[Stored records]
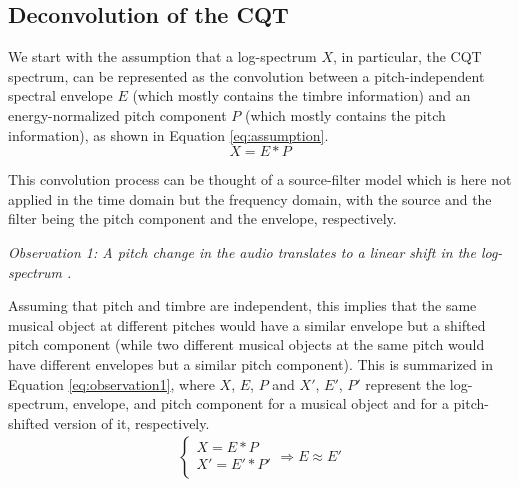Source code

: \documentclass[journal]{IEEEtran}
\begin{document}


\subsection{Deconvolution of the CQT}

We start with the assumption that a log-spectrum $X$, in particular, the CQT spectrum, can be represented as the convolution between a pitch-independent spectral envelope $E$ (which mostly contains the timbre information) and an energy-normalized pitch component $P$ (which mostly contains the pitch information), as shown in Equation \ref{eq:assumption}. 
\begin{equation}
\label{eq:assumption}
X = E * P
\end{equation}

This convolution process can be thought of a source-filter model \cite{fant1970} which is here not applied in the time domain but the frequency domain, with the source and the filter being the pitch component and the envelope, respectively.

\emph{Observation 1: A pitch change in the audio translates to a linear shift in the log-spectrum \cite{brown1991, brown1992}.}

Assuming that pitch and timbre are independent, this implies that the same musical object at different pitches would have a similar envelope but a shifted pitch component (while two different musical objects at the same pitch would have different envelopes but a similar pitch component). This is summarized in Equation \ref{eq:observation1}, where $X$, $E$, $P$ and $X'$, $E'$, $P'$ represent the log-spectrum, envelope, and pitch component for a musical object and for a pitch-shifted version of it, respectively.
\begin{equation}
\label{eq:observation1}
\begin{split}
\begin{cases}
X = E * P \\
X' = E' * P' \\
\end{cases}
\Rightarrow E \approx E'
\end{split}
\end{equation}
\end{document}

WORK ITEM> The entries above need to be output again in full, exactly, and without pictures.

THE COMPLETED TASK>
Source code

: \documentclass[journal]{IEEEtran}
\begin{document}


\subsection{Deconvolution of the CQT}

We start with the assumption that a log-spectrum $X$, in particular, the CQT spectrum, can be represented as the convolution between a pitch-independent spectral envelope $E$ (which mostly contains the timbre information) and an energy-normalized pitch component $P$ (which mostly contains the pitch information), as shown in Equation \ref{eq:assumption}. 
\begin{equation}
\label{eq:assumption}
X = E * P
\end{equation}

This convolution process can be thought of a source-filter model \cite{fant1970} which is here not applied in the time domain but the frequency domain, with the source and the filter being the pitch component and the envelope, respectively.

\emph{Observation 1: A pitch change in the audio translates to a linear shift in the log-spectrum \cite{brown1991, brown1992}.}

Assuming that pitch and timbre are independent, this implies that the same musical object at different pitches would have a similar envelope but a shifted pitch component (while two different musical objects at the same pitch would have different envelopes but a similar pitch component). This is summarized in Equation \ref{eq:observation1}, where $X$, $E$, $P$ and $X'$, $E'$, $P'$ represent the log-spectrum, envelope, and pitch component for a musical object and for a pitch-shifted version of it, respectively.
\begin{equation}
\label{eq:observation1}
\begin{split}
\begin{cases}
X = E * P \\
X' = E' * P' \\
\end{cases}
\Rightarrow E \approx E'
\end{split}
\end{equation}
\end{document}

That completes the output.